» Aim of the exercise:
The answer is every line of the records that holds the word "tracking", copied in full.

» Data for review:

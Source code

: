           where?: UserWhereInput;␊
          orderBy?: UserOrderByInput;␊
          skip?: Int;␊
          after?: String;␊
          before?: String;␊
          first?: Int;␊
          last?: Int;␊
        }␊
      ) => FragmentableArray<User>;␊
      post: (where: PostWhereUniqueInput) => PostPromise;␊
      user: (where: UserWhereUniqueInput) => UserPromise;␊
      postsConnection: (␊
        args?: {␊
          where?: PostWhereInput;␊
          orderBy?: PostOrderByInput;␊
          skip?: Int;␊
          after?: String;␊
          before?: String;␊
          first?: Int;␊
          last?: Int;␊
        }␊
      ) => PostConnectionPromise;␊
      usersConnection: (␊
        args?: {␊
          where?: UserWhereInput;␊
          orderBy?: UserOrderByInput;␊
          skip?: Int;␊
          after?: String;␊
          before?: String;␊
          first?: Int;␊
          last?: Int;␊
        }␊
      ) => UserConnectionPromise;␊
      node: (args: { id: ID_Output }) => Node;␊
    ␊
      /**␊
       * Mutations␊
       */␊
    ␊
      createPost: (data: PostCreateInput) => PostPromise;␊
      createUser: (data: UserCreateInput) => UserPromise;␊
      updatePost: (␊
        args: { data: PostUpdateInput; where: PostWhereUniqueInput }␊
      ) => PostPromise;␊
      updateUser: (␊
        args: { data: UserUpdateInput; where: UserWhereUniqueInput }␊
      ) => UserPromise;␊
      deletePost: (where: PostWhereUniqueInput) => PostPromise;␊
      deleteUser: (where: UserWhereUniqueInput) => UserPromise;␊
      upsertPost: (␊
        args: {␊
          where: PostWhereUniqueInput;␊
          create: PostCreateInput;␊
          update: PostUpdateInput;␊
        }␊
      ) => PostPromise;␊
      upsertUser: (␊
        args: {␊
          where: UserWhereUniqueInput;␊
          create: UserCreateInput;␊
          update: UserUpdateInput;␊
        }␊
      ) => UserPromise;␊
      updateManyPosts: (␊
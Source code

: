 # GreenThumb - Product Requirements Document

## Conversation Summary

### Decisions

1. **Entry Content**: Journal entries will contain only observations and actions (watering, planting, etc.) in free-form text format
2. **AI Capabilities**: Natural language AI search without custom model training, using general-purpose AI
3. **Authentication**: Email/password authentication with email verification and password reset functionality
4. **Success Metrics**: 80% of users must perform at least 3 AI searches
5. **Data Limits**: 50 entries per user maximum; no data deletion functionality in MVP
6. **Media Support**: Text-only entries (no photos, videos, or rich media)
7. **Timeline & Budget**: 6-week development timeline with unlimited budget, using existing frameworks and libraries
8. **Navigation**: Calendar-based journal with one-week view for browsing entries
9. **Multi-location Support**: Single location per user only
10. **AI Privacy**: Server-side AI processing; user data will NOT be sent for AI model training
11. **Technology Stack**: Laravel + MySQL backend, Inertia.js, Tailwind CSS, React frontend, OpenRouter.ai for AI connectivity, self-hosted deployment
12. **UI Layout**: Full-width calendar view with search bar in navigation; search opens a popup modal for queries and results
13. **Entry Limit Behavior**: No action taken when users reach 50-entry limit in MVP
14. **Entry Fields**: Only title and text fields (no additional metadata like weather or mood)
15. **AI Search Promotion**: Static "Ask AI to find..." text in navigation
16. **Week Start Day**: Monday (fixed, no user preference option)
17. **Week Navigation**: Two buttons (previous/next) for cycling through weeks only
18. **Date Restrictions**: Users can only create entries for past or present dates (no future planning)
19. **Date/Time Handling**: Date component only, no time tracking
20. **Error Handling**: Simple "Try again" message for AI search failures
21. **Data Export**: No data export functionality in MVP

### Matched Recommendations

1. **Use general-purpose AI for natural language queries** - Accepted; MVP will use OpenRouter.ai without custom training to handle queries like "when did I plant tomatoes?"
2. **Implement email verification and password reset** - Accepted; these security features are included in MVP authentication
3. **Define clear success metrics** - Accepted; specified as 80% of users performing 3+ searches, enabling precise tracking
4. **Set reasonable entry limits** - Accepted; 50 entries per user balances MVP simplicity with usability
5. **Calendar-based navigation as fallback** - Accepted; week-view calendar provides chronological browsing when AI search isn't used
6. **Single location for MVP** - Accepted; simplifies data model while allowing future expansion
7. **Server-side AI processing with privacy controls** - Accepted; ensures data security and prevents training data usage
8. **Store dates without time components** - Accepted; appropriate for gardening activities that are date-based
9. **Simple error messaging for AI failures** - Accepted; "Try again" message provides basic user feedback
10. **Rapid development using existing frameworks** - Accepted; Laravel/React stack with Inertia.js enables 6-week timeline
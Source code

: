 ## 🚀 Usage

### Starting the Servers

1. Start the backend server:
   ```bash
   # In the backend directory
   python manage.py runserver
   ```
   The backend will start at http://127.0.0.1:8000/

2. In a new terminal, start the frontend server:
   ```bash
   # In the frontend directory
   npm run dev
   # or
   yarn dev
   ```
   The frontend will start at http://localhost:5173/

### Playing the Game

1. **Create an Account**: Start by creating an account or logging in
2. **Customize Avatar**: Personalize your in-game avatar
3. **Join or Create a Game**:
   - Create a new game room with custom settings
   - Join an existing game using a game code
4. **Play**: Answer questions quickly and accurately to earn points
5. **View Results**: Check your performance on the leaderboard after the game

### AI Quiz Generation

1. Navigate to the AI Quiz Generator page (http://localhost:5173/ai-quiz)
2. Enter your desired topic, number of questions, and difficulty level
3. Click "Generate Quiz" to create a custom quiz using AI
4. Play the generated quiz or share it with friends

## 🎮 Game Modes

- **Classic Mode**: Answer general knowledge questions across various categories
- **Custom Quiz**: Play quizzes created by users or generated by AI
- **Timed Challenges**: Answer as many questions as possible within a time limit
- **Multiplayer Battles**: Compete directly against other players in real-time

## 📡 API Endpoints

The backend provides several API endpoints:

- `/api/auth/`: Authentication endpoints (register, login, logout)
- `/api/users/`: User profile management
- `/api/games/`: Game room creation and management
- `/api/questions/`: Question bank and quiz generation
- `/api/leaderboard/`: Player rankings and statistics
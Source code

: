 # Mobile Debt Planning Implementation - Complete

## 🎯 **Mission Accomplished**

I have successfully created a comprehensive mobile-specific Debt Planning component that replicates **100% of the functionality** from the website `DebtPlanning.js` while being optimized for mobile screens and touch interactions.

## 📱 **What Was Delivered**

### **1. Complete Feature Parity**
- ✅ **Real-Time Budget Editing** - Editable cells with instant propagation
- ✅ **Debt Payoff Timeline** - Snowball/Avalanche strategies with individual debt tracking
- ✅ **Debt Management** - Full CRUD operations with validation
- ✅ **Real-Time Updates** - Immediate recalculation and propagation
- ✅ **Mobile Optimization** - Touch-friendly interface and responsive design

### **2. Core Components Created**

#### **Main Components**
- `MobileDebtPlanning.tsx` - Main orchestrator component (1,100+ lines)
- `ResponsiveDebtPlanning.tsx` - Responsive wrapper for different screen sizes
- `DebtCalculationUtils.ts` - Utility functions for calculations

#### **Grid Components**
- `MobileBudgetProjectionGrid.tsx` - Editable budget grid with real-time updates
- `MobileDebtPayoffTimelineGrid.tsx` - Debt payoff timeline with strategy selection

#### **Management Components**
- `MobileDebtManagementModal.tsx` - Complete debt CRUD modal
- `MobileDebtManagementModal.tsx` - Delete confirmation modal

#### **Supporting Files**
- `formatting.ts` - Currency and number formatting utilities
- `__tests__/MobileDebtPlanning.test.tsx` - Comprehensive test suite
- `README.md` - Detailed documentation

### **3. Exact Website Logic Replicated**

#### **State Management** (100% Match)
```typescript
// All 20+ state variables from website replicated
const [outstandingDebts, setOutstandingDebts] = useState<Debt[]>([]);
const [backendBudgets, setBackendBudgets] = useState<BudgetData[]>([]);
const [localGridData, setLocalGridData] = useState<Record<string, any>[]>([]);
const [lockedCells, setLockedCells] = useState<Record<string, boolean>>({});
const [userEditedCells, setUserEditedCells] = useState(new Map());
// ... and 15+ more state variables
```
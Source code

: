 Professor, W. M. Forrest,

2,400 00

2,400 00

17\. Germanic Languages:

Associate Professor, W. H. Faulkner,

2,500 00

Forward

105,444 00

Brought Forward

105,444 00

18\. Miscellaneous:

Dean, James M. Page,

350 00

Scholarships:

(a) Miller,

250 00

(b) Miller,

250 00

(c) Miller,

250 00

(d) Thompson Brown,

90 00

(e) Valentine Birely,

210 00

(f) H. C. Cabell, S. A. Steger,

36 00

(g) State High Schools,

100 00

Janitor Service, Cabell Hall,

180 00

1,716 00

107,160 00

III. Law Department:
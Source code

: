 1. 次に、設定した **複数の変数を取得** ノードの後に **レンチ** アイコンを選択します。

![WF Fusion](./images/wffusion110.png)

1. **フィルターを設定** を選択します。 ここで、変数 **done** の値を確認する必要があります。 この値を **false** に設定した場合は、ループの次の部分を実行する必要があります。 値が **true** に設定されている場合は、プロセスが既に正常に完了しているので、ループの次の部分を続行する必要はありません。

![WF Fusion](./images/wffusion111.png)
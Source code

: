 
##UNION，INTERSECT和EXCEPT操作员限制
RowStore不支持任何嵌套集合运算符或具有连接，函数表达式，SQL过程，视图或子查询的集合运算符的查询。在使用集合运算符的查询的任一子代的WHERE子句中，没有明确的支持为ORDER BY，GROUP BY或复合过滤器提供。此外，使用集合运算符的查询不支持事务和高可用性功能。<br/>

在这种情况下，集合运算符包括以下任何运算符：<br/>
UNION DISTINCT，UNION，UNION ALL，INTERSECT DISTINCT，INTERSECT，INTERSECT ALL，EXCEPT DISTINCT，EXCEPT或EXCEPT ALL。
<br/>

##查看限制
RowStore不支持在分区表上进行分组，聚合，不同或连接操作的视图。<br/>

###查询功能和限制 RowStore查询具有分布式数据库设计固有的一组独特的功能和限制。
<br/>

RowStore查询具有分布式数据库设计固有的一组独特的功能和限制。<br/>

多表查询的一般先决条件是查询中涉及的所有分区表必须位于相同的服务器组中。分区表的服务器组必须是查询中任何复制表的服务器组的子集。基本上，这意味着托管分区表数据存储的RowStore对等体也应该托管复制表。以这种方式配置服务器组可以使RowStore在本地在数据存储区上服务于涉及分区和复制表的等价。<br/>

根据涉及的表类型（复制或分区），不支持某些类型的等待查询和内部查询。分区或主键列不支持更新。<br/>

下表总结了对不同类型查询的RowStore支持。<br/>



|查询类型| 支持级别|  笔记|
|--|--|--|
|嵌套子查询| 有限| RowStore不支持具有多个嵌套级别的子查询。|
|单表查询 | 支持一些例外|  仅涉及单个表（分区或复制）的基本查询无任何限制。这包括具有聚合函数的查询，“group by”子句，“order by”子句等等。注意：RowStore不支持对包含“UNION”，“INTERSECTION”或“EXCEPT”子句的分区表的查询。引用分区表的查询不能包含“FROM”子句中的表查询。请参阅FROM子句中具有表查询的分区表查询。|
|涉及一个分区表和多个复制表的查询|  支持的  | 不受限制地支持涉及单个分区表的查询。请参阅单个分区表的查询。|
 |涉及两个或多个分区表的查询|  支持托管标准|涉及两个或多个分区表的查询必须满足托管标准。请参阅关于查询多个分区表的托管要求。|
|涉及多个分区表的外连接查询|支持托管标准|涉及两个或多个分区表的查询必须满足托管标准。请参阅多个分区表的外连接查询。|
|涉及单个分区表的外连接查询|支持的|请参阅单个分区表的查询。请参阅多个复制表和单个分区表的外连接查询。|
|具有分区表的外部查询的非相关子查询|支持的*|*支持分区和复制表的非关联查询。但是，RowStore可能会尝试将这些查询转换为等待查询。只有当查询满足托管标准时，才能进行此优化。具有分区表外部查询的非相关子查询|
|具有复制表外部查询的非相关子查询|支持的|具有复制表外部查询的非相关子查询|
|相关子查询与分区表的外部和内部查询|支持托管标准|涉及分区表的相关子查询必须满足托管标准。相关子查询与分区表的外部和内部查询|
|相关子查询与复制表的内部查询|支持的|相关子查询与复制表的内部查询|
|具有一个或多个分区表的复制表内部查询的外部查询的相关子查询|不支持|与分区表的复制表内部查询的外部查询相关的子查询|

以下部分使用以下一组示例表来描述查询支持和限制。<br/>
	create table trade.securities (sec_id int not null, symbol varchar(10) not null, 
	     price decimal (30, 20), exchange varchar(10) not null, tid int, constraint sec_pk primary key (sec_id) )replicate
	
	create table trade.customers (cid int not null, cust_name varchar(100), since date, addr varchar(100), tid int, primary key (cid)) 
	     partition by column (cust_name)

» Written response:
19. **Date/Time Handling**: Date component only, no time tracking
3. **Define clear success metrics** - Accepted; specified as 80% of users performing 3+ searches, enabling precise tracking
- ✅ **Debt Payoff Timeline** - Snowball/Avalanche strategies with individual debt tracking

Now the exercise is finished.